British voters went to the polls today, but the outcome of this election will have long-lasting implications that reach well beyond the country’s borders – including for Wittenborg and other universities in Europe.
Whichever party wins today’s elections will determine Britain’s policy on education and immigration, which holds ramifications for international students as a British education is still one of the most highly regarded in the world, though its high tuition fees and controversial student visa system are seen as drawbacks. However, many political experts predict a hung parliament – where none of the parties win an outright majority of the 650 seats up for grabs in the House of Commons.
WUAS of Applied Science is proud to offer its students a British education in the Netherlands!
Under partially British-management, Wittenborg which is a private institute, has been exclusively teaching English-taught Bachelors since 2007. Around that time it also started working closely with the University of Brighton, mainly with the School of Service Management and Sport. The partnership has developed from what was initially a possibility for students to do their final year in the UK, to Wittenborg offering dual-taught Master of Science programmes in Apeldoorn, and developing joint research projects with its counterparts in the UK.
Wittenborg has promoted the use of research literature and the writing of essays and papers from the outset, allowing individuals to excel whilst also working in groups. The institute combines this very British approach to its education with the more exam-based style common to European higher education institutions.
Besides its academic links with the UK, Wittenborg has, and continues to, draw many British students.
Who are the main players in the British election?
The Conservative Party and the Labour Party have been the two biggest political parties since 1922 and it is highly unlikely that this election will change that. Most parties have suggested that there should be a clampdown on any abuse of student visas.
- Conservative Party – Also known as the “Tories” and led by current British prime minister, David Cameron, the Conservative Party rules in a Coalition Government with the Liberal Democrats. In 2010 the Tories trebled the tuition fees to £9,000 with some observers fearing an even higher increase. For this election the Tories have promised a review of the student visa system alongside “new measures to tackle abuse and reduce the numbers of students overstaying once their visas expire”.

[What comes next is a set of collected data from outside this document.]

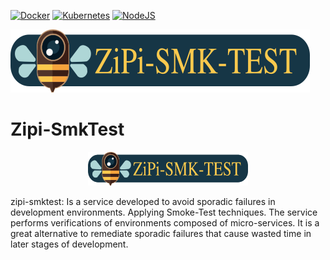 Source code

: <!-- TODO Define Badge -->

[![Docker](https://img.shields.io/badge/-Docker-3589C4?style=flat-square&labelColor=3589C4&logo=docker&logoColor=white&link=https://www.docker.com/)](https://www.docker.com/)
[![Kubernetes](https://img.shields.io/badge/-kubernetes-3875A0?style=flat-square&logo=kubernetes&logoColor=white&link=https://kubernetes.io/docs/concepts/overview/what-is-kubernetes/)](https://kubernetes.io/docs/concepts/overview/what-is-kubernetes/)
[![NodeJS](https://img.shields.io/badge/-NodeJs-3CA80B?style=flat-square&logo=nodejs&logoColor=white&link=https://nodejs.org/en/)](https://nodejs.org/en/)

![zipi-smkTest | 412x297, 20%](./docs/zipi.png)
# Zipi-SmkTest

<p align="center">
  <img src="./docs/zipi.png" width="256" title="Github Logo">
</p>

zipi-smktest: Is a service developed to avoid sporadic failures in development environments. Applying Smoke-Test techniques. The service performs verifications of environments composed of micro-services. It is a great alternative to remediate sporadic failures that cause wasted time in later stages of development.
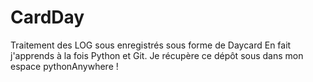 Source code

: # CardDay
Traitement des LOG sous enregistrés sous forme de Daycard
En fait j'apprends à la fois Python et Git.
Je récupère ce dépôt sous dans mon espace pythonAnywhere !
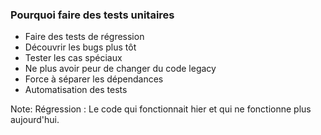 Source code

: ### Pourquoi faire des tests unitaires

- Faire des tests de régression
- Découvrir les bugs plus tôt
- Tester les cas spéciaux
- Ne plus avoir peur de changer du code legacy
- Force à séparer les dépendances
- Automatisation des tests

Note:
Régression : Le code qui fonctionnait hier et qui ne fonctionne plus aujourd'hui.
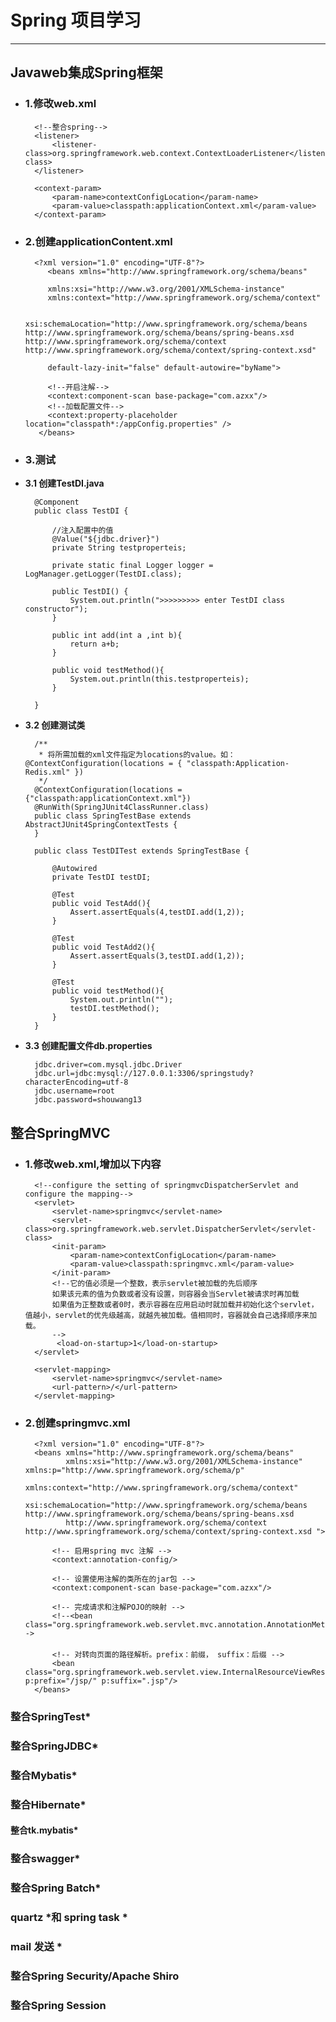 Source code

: # Spring 项目学习

----------

## Javaweb集成Spring框架

- ### 1.修改web.xml

		<!--整合spring-->
		<listener>
	        <listener-class>org.springframework.web.context.ContextLoaderListener</listener-class>
	    </listener>

	    <context-param>
	        <param-name>contextConfigLocation</param-name>
	        <param-value>classpath:applicationContext.xml</param-value>
	    </context-param>

- ### 2.创建applicationContent.xml

	    <?xml version="1.0" encoding="UTF-8"?>
	       <beans xmlns="http://www.springframework.org/schema/beans"

	       xmlns:xsi="http://www.w3.org/2001/XMLSchema-instance"
	       xmlns:context="http://www.springframework.org/schema/context"

	       xsi:schemaLocation="http://www.springframework.org/schema/beans http://www.springframework.org/schema/beans/spring-beans.xsd http://www.springframework.org/schema/context http://www.springframework.org/schema/context/spring-context.xsd"

	       default-lazy-init="false" default-autowire="byName">

	       <!--开启注解-->
	       <context:component-scan base-package="com.azxx"/>
	       <!--加载配置文件-->
	       <context:property-placeholder location="classpath*:/appConfig.properties" />
	     </beans>

- ### 3.测试

- **3.1 创建TestDI.java**

		@Component
		public class TestDI {

			//注入配置中的值
		    @Value("${jdbc.driver}")
		    private String testproperteis;

		    private static final Logger logger = LogManager.getLogger(TestDI.class);

		    public TestDI() {
		        System.out.println(">>>>>>>>> enter TestDI class constructor");
		    }

		    public int add(int a ,int b){
		        return a+b;
		    }

		    public void testMethod(){
		        System.out.println(this.testproperteis);
		    }

		}

- **3.2 创建测试类**

		/**
		 * 将所需加载的xml文件指定为locations的value。如：@ContextConfiguration(locations = { "classpath:Application-Redis.xml" })
		 */
		@ContextConfiguration(locations = {"classpath:applicationContext.xml"})
		@RunWith(SpringJUnit4ClassRunner.class)
		public class SpringTestBase extends AbstractJUnit4SpringContextTests {
		}

		public class TestDITest extends SpringTestBase {

		    @Autowired
		    private TestDI testDI;

		    @Test
		    public void TestAdd(){
		        Assert.assertEquals(4,testDI.add(1,2));
		    }

		    @Test
		    public void TestAdd2(){
		        Assert.assertEquals(3,testDI.add(1,2));
		    }

		    @Test
		    public void testMethod(){
		        System.out.println("");
		        testDI.testMethod();
		    }
		}

- **3.3 创建配置文件db.properties**

		jdbc.driver=com.mysql.jdbc.Driver
		jdbc.url=jdbc:mysql://127.0.0.1:3306/springstudy?characterEncoding=utf-8
		jdbc.username=root
		jdbc.password=shouwang13



## 整合SpringMVC

- ### 1.修改web.xml,增加以下内容

	    <!--configure the setting of springmvcDispatcherServlet and configure the mapping-->
	    <servlet>
	        <servlet-name>springmvc</servlet-name>
	        <servlet-class>org.springframework.web.servlet.DispatcherServlet</servlet-class>
	        <init-param>
	            <param-name>contextConfigLocation</param-name>
	            <param-value>classpath:springmvc.xml</param-value>
	        </init-param>
	        <!--它的值必须是一个整数，表示servlet被加载的先后顺序
	        如果该元素的值为负数或者没有设置，则容器会当Servlet被请求时再加载
	        如果值为正整数或者0时，表示容器在应用启动时就加载并初始化这个servlet，值越小，servlet的优先级越高，就越先被加载。值相同时，容器就会自己选择顺序来加载。
	        -->
	         <load-on-startup>1</load-on-startup>
	    </servlet>

	    <servlet-mapping>
	        <servlet-name>springmvc</servlet-name>
	        <url-pattern>/</url-pattern>
	    </servlet-mapping>

- ### 2.创建springmvc.xml

		<?xml version="1.0" encoding="UTF-8"?>
		<beans xmlns="http://www.springframework.org/schema/beans"
		       xmlns:xsi="http://www.w3.org/2001/XMLSchema-instance" xmlns:p="http://www.springframework.org/schema/p"
		       xmlns:context="http://www.springframework.org/schema/context"
		       xsi:schemaLocation="http://www.springframework.org/schema/beans http://www.springframework.org/schema/beans/spring-beans.xsd
		       http://www.springframework.org/schema/context http://www.springframework.org/schema/context/spring-context.xsd ">

		    <!-- 启用spring mvc 注解 -->
		    <context:annotation-config/>

		    <!-- 设置使用注解的类所在的jar包 -->
		    <context:component-scan base-package="com.azxx"/>

		    <!-- 完成请求和注解POJO的映射 -->
		    <!--<bean class="org.springframework.web.servlet.mvc.annotation.AnnotationMethodHandlerAdapter"/>-->
		    　　
		    <!-- 对转向页面的路径解析。prefix：前缀， suffix：后缀 -->
		    <bean class="org.springframework.web.servlet.view.InternalResourceViewResolver" p:prefix="/jsp/" p:suffix=".jsp"/>
		</beans>

### 整合SpringTest*
### 整合SpringJDBC*
### 整合Mybatis*
### 整合Hibernate*
 #### 整合tk.mybatis*
### 整合swagger*
### 整合Spring Batch*
### quartz *和 spring task *
### mail 发送 *
### 整合Spring Security/Apache Shiro
### 整合Spring Session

- Labour Party - Led by Ed Milliband, Labour lost the previous election as governing party. One of the biggest controversies surrounding its education policy is its plan to cut the maximum cap for university tuition fees from £9,000 to £6,000. Tuition fees were introduced by the last Labour government and the current £9,000 maximum was introduced by the coalition government. Labour is also pushing for a tightening of the visa system.
- Liberal Democrats – Led by Nick Clegg (who is half Dutch!), the current deputy prime minister. Though a small party, it acted as kingmakers in the 2010 elections by going into coalition with the Tories. The party’s opposition to tuition fees was once a big selling point, but they burned their bridges with students when they paved the way for £9,000 tuition fees as part of the Coalition Government. The Liberal Democrats have pledged to take action against those abusing the student visa system.
- United Kingdom Independence Party (UKIP) – Led by Nigel Farage the party have not been in parliament before, but they caused an upset in Britain by winning the biggest share of votes in the 2014 European Election. UKIP wants students from the EU to pay the same student fee rates as international students. UKIP is calling for the most stringent curbs on immigration, but recognise that international students make “an important contribution to the UK” and wants to look into which institutions can take in students from overseas.
- Scottish National Party (SNP) – Led by Nicola Sturgeon, The Scottish National Party has gained ground since 2010 – before that Scotland was traditionally dominated by support for Labour. The SNP also wish to “see the reintroduction of the post-study work visa so students who have been educated in Scotland can spend two years working here after their studies and can contribute to growing our economy
Dutch and British degree for Master Students at Wittenborg
WUAS currently offers three Master of Science awards, joint-taught British degrees, in Hospitality Management, Tourism and International Event Management. The programmes last for one year and are fully delivered in the Netherlands at the Apeldoorn Campus. Modules are all jointly taught by lecturers from WUAS and the University of Brighton, using the same British curriculum and standards. Successful students are awarded a UK MSc degree and a WUAS PGDip.